Probably not. The analogy is much feebler than it seems, as a house and an education are fantastically different kinds of assets or investments.

A house is an investment vehicle much more like silver or stock shares. It can be readily bought and sold. Americans had a housing bubble not just because they bought more homes, but because they speculated on homes, snatching them up, fixing them up and pushing them back onto the market. The asset-price bubble burst when people started defaulting and stopped buying.

No such market for college degrees exists: You cannot trade your University of Phoenix B.A. for a Yale degree when you start making the big money. In the words of Kevin Carey of the think tank Education Sector, "College degrees have value. ... But they have no inherent worth. They are secondhand testimony of something valuable - the knowledge and skills associated with a unique person."

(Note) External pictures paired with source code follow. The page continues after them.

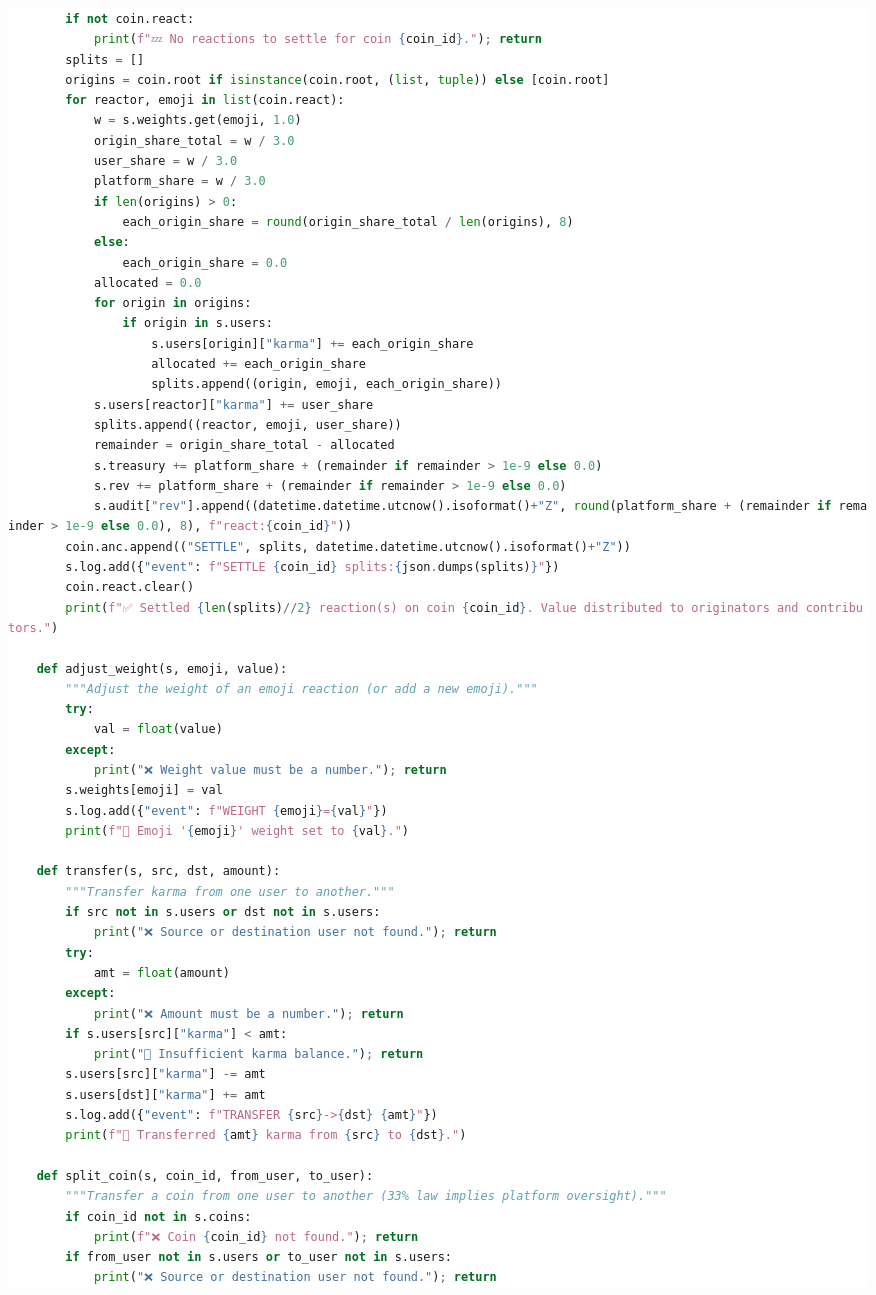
 ```python
        if not coin.react:
            print(f"💤 No reactions to settle for coin {coin_id}."); return
        splits = []
        origins = coin.root if isinstance(coin.root, (list, tuple)) else [coin.root]
        for reactor, emoji in list(coin.react):
            w = s.weights.get(emoji, 1.0)
            origin_share_total = w / 3.0
            user_share = w / 3.0
            platform_share = w / 3.0
            if len(origins) > 0:
                each_origin_share = round(origin_share_total / len(origins), 8)
            else:
                each_origin_share = 0.0
            allocated = 0.0
            for origin in origins:
                if origin in s.users:
                    s.users[origin]["karma"] += each_origin_share
                    allocated += each_origin_share
                    splits.append((origin, emoji, each_origin_share))
            s.users[reactor]["karma"] += user_share
            splits.append((reactor, emoji, user_share))
            remainder = origin_share_total - allocated
            s.treasury += platform_share + (remainder if remainder > 1e-9 else 0.0)
            s.rev += platform_share + (remainder if remainder > 1e-9 else 0.0)
            s.audit["rev"].append((datetime.datetime.utcnow().isoformat()+"Z", round(platform_share + (remainder if remainder > 1e-9 else 0.0), 8), f"react:{coin_id}"))
        coin.anc.append(("SETTLE", splits, datetime.datetime.utcnow().isoformat()+"Z"))
        s.log.add({"event": f"SETTLE {coin_id} splits:{json.dumps(splits)}"})
        coin.react.clear()
        print(f"✅ Settled {len(splits)//2} reaction(s) on coin {coin_id}. Value distributed to originators and contributors.")

    def adjust_weight(s, emoji, value):
        """Adjust the weight of an emoji reaction (or add a new emoji)."""
        try:
            val = float(value)
        except:
            print("❌ Weight value must be a number."); return
        s.weights[emoji] = val
        s.log.add({"event": f"WEIGHT {emoji}={val}"})
        print(f"🔄 Emoji '{emoji}' weight set to {val}.")

    def transfer(s, src, dst, amount):
        """Transfer karma from one user to another."""
        if src not in s.users or dst not in s.users:
            print("❌ Source or destination user not found."); return
        try:
            amt = float(amount)
        except:
            print("❌ Amount must be a number."); return
        if s.users[src]["karma"] < amt:
            print("💸 Insufficient karma balance."); return
        s.users[src]["karma"] -= amt
        s.users[dst]["karma"] += amt
        s.log.add({"event": f"TRANSFER {src}->{dst} {amt}"})
        print(f"🔄 Transferred {amt} karma from {src} to {dst}.")

    def split_coin(s, coin_id, from_user, to_user):
        """Transfer a coin from one user to another (33% law implies platform oversight)."""
        if coin_id not in s.coins:
            print(f"❌ Coin {coin_id} not found."); return
        if from_user not in s.users or to_user not in s.users:
            print("❌ Source or destination user not found."); return
```
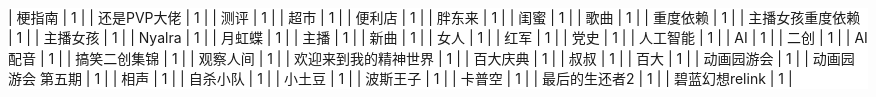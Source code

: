 | 梗指南 | 1 |
| 还是PVP大佬 | 1 |
| 测评 | 1 |
| 超市 | 1 |
| 便利店 | 1 |
| 胖东来 | 1 |
| 闺蜜 | 1 |
| 歌曲 | 1 |
| 重度依赖 | 1 |
| 主播女孩重度依赖 | 1 |
| 主播女孩 | 1 |
| Nyalra | 1 |
| 月虹蝶 | 1 |
| 主播 | 1 |
| 新曲 | 1 |
| 女人 | 1 |
| 红军 | 1 |
| 党史 | 1 |
| 人工智能 | 1 |
| AI | 1 |
| 二创 | 1 |
| AI配音 | 1 |
| 搞笑二创集锦 | 1 |
| 观察人间 | 1 |
| 欢迎来到我的精神世界 | 1 |
| 百大庆典 | 1 |
| 叔叔 | 1 |
| 百大 | 1 |
| 动画园游会 | 1 |
| 动画园游会 第五期 | 1 |
| 相声 | 1 |
| 自杀小队 | 1 |
| 小土豆 | 1 |
| 波斯王子 | 1 |
| 卡普空 | 1 |
| 最后的生还者2 | 1 |
| 碧蓝幻想relink | 1 |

A diploma is a guarantor of higher lifetime earnings: The "college wage premium" for highly educated workers is in the tens of thousands of dollars per year. It is also an insurance policy against unemployment, a signaling device to employers and peers, a prestige line for your resume and a place to make friends and connections. Most importantly, it is a way to learn new skills and information.

It could be that Thiel is right, that college students, en masse, are overpaying for their educations. But it seems more likely that some college students attending certain types of schools are overpaying. If you want to be an aerospace engineer and have the chops to get into Caltech, the quality of the education, contacts and fellow students might really be worth $200,000 to you. A diploma from the school practically guarantees a good salary.

That is not true for many other institutions - particularly not for online, for-profit schools, the worst of which egregiously overcharge for worthless degrees. (The Washington Post Co., which owns Slate, also owns Kaplan, a for-profit higher education company.) But that marketplace is rapidly changing. The federal government is cracking down. Low-cost, high-quality competitors have entered the market. It might take some time, but tuition should drop, too.

But what of the loan bubble, the outstanding pool of nearly $1 trillion in debt students have racked up? It is worrisome, but mostly for the individuals on the hook for ballooning payments, not for the whole financial system, as with mortgage-backed debt.

For better or worse, students cannot discharge college loans through bankruptcy. Default rates are rising, but the government backstops against many losses and often actively pursues debtors. Plus, the pile of student-loan debt seems enormous. But in comparison with housing, it is peanuts. There is about $1 trillion in outstanding student-loan debt, vs. $10 trillion in residential-mortgage debt. It seems unlikely it could trigger any kind of economywide crunch.

So, the broad question of whether a college degree is overpriced remains, particularly since many high-priced colleges seem incapable of competing for students on price and since wages have stagnated for many sectors of the economy. But for now, nobody needs to beware of a bubble.